Even if taxation occurs only with elected representation with the full blessings and consent of those governed, there still remains the reality that those in power can formulate policy to spend those taxes frivolously through loose fiscal policy, such as a larger welfare state, expansive foreign policy, and military adventurism. This taxation and the spending of our wealth are explicit, easily identifiable, and causes great emotion. Thus, it is easy to change

But why is there so little attention paid to inflation? Especially since this inflation may have far more devastating effects on our personal wealth than any taxation passed by the Legislature and signed into law by the Executive?

Why We Do Not Fear Inflation

The reason that inflation is mostly ignored is that it’s not intuitively felt, maybe counterintuitive, and doesn’t make for a great dramatic rallying cry as “Taxation is Theft!”

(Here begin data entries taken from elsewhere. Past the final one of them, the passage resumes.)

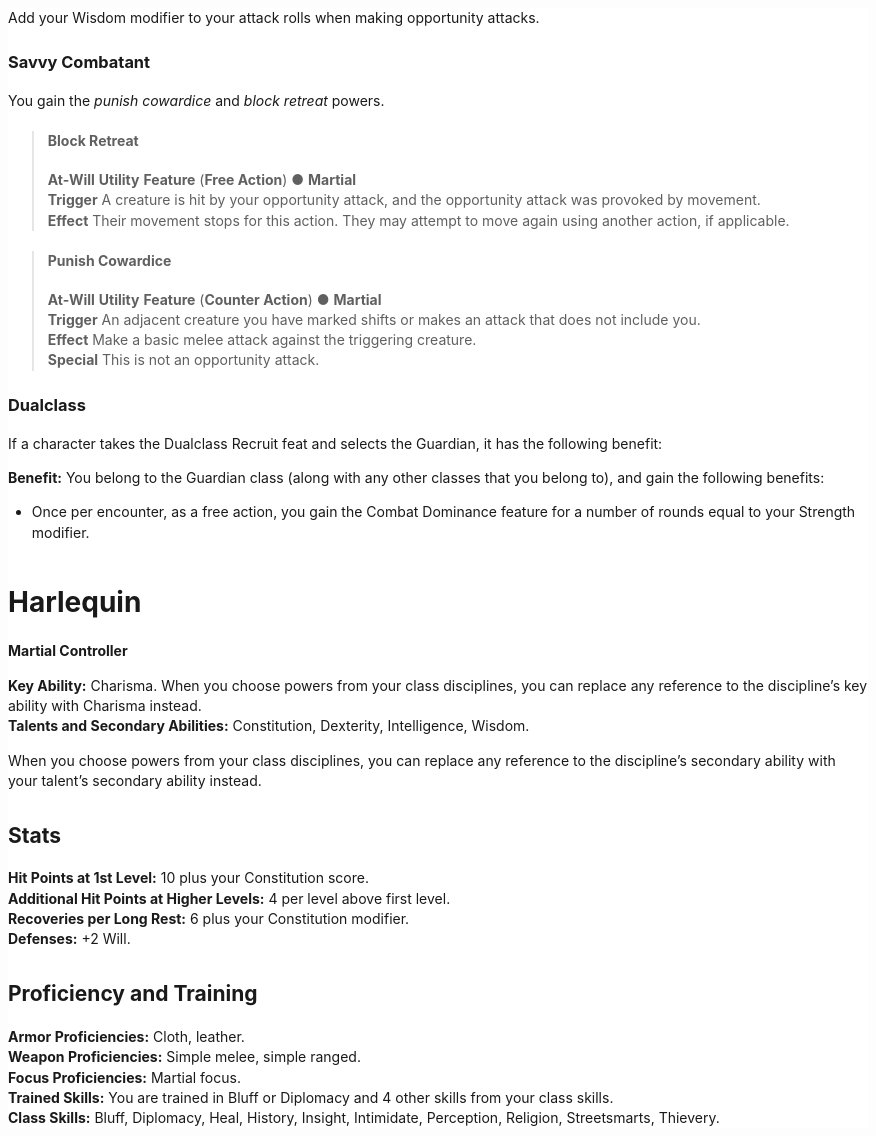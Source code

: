 Add your Wisdom modifier to your attack rolls when making opportunity attacks.  

### Savvy Combatant  

You gain the *punish cowardice* and *block retreat* powers.  

> #### Block Retreat  
>
> **At-Will** **Utility** **Feature** (**Free Action**) ● **Martial**  
> **Trigger** A creature is hit by your opportunity attack, and the opportunity attack was provoked by movement.  
> **Effect** Their movement stops for this action. They may attempt to move again using another action, if applicable.  

> #### Punish Cowardice  
> **At-Will** **Utility** **Feature** (**Counter Action**) ● **Martial**  
> **Trigger** An adjacent creature you have marked shifts or makes an attack that does not include you.  
> **Effect** Make a basic melee attack against the triggering creature.  
> **Special** This is not an opportunity attack.  

### Dualclass  

If a character takes the Dualclass Recruit feat and selects the Guardian, it has the following benefit:  

**Benefit:** You belong to the Guardian class (along with any other classes that you belong to), and gain the following benefits:

* Once per encounter, as a free action, you gain the Combat Dominance feature for a number of rounds equal to your Strength modifier.  

# Harlequin  

**Martial Controller**  

**Key Ability:** Charisma. When you choose powers from your class disciplines, you can replace any reference to the discipline’s key ability with Charisma instead.  
**Talents and Secondary Abilities:** Constitution, Dexterity, Intelligence, Wisdom. 

When you choose powers from your class disciplines, you can replace any reference to the discipline’s secondary ability with your talent’s secondary ability instead.  

## Stats  

**Hit Points at 1st Level:** 10 plus your Constitution score.  
**Additional Hit Points at Higher Levels:** 4 per level above first level.  
**Recoveries per Long Rest:** 6 plus your Constitution modifier.  
**Defenses:** +2 Will.  

## Proficiency and Training  

**Armor Proficiencies:** Cloth, leather.  
**Weapon Proficiencies:** Simple melee, simple ranged.  
**Focus Proficiencies:** Martial focus.  
**Trained Skills:** You are trained in Bluff or Diplomacy and 4 other skills from your class skills.  
**Class Skills:**  Bluff, Diplomacy, Heal, History, Insight, Intimidate, Perception, Religion, Streetsmarts, Thievery.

Inflation is Not Intuitively Felt

An immediate rise in taxes is felt viscerally since citizens can actually see the money go away and feel the negative emotions. In contrast, a higher rate of inflation or even the very existence of inflation is not intuitively felt. Although we can understand inflation intellectually with the aid of mathematical tools, we do not actually feel it and thus it is not a prominent high-priority concern. This is similar to why we do not intuitively grasp most probabilistic or statistical concepts such as expectation and variance and must have mathematical formulation to contextualize it.

Let’s consider an example where we own an asset that returns 4% annually.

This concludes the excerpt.